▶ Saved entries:
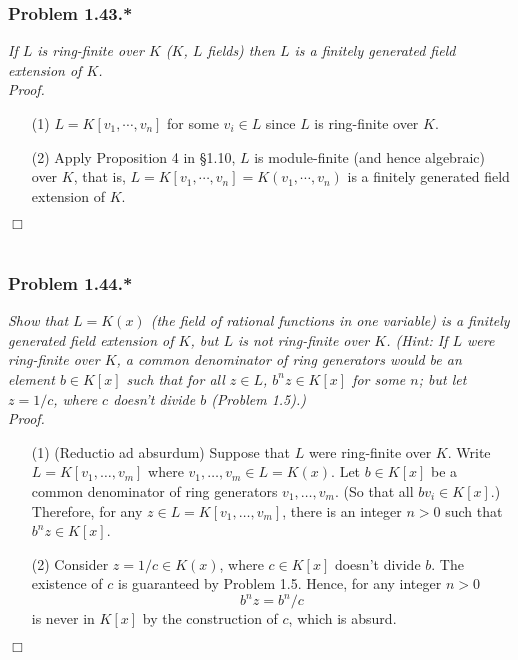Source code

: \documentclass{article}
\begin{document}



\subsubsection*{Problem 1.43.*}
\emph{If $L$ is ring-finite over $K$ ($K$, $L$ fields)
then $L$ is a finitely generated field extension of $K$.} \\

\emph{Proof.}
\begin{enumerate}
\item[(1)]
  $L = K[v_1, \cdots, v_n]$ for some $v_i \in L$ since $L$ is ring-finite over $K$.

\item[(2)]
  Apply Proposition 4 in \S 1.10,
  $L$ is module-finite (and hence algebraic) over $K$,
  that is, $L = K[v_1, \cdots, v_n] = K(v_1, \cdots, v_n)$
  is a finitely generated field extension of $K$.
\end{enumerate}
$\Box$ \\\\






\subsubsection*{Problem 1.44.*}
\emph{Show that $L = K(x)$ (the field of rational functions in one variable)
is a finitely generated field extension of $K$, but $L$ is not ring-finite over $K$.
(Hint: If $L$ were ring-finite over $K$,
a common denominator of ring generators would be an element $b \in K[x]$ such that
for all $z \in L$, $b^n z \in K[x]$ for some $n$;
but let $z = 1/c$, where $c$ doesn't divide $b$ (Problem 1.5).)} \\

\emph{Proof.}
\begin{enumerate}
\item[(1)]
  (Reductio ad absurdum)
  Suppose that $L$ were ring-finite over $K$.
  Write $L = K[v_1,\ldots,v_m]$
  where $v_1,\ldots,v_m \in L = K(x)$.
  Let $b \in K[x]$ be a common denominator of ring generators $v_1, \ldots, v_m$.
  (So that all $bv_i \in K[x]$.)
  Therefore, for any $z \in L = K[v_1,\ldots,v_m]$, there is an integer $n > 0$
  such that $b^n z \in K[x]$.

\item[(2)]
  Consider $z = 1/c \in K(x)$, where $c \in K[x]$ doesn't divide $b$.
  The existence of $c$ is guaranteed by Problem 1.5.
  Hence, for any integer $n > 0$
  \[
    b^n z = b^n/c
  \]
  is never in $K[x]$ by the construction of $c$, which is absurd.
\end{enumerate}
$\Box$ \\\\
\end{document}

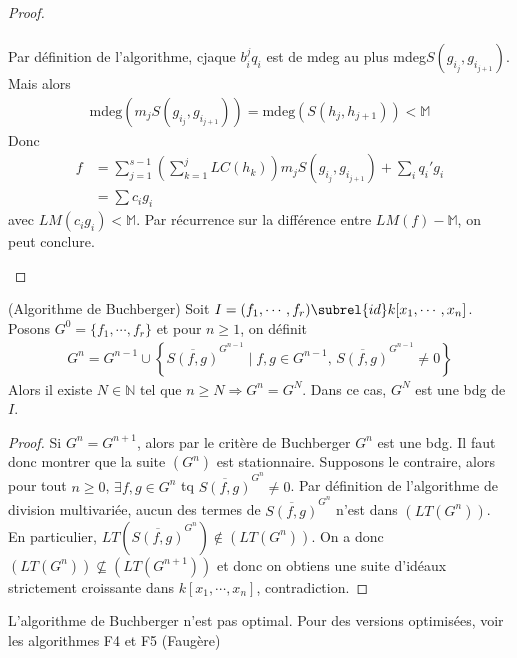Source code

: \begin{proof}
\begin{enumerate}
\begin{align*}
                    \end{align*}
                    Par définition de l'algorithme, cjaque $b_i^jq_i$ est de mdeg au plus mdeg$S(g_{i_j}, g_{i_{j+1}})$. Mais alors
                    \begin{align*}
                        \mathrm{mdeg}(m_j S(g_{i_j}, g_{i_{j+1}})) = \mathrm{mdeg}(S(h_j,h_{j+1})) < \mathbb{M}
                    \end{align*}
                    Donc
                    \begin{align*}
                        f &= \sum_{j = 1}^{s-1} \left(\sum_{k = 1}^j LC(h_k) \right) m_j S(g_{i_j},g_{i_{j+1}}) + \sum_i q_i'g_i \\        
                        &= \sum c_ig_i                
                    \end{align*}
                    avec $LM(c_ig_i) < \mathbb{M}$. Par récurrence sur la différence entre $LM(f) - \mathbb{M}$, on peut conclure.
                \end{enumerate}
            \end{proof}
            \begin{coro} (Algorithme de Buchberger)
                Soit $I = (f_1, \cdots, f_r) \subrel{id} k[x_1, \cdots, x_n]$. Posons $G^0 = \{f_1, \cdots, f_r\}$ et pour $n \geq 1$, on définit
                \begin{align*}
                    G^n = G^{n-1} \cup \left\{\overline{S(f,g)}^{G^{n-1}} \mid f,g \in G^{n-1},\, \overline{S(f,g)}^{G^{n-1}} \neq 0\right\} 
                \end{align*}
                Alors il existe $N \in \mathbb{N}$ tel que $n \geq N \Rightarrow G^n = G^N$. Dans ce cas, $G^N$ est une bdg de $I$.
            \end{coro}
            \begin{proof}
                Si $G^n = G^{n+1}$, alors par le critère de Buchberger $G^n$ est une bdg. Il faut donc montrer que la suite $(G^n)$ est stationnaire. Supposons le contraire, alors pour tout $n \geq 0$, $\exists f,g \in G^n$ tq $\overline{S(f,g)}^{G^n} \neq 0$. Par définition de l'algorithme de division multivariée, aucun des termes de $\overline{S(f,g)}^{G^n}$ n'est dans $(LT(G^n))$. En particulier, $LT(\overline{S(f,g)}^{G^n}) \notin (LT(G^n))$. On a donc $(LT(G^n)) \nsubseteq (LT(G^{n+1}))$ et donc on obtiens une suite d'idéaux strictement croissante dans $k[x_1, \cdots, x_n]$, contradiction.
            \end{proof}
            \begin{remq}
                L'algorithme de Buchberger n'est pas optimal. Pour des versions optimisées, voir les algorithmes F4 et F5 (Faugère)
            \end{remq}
---
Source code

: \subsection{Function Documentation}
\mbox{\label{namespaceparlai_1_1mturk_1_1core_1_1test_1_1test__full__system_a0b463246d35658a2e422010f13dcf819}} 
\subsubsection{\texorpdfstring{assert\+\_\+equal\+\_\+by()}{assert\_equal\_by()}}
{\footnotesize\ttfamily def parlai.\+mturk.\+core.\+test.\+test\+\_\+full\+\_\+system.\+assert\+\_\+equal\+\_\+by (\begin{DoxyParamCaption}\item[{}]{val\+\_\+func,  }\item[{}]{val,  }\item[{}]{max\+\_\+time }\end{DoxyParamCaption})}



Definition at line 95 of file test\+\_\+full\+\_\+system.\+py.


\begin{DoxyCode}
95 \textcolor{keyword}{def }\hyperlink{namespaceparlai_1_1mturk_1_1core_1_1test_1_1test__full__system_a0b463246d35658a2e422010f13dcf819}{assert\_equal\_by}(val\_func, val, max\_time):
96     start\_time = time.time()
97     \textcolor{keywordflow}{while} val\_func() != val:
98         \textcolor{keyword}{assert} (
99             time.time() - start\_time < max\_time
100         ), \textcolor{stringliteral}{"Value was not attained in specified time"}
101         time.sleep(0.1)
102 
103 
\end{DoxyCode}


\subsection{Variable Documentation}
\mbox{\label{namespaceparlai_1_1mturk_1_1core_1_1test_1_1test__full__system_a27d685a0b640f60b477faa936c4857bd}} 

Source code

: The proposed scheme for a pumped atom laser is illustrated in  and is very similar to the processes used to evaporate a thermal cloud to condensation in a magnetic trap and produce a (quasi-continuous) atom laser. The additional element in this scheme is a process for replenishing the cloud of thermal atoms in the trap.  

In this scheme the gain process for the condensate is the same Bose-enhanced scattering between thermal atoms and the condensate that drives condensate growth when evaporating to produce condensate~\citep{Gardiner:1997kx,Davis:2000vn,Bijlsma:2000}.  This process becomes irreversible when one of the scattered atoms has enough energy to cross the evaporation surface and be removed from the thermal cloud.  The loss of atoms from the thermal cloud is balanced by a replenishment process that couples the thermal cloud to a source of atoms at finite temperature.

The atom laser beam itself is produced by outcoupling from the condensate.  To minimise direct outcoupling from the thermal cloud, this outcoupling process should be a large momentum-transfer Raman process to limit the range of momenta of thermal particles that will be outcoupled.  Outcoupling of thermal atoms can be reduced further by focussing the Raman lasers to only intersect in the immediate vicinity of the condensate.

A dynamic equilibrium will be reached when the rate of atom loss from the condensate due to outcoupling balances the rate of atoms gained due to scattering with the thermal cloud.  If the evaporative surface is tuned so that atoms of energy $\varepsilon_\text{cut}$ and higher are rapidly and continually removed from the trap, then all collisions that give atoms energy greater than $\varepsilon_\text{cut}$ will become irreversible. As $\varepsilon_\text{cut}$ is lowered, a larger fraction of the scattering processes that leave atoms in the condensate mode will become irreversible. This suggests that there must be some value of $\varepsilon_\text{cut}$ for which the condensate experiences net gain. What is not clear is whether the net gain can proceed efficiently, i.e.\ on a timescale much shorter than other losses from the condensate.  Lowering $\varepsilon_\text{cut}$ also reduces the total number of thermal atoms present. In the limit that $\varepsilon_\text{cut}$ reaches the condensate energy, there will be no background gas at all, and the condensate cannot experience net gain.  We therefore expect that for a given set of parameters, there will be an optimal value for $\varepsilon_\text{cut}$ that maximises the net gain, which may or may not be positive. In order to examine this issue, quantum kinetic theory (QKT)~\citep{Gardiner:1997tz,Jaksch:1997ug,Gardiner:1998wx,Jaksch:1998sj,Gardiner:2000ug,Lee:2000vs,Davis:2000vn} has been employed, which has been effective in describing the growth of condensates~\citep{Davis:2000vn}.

▶ What is required: Which lines hold the word "doesn"? Return all of them from the records above.

▶ Solution for this exercise:
but let $z = 1/c$, where $c$ doesn't divide $b$ (Problem 1.5).)} \\
  Consider $z = 1/c \in K(x)$, where $c \in K[x]$ doesn't divide $b$.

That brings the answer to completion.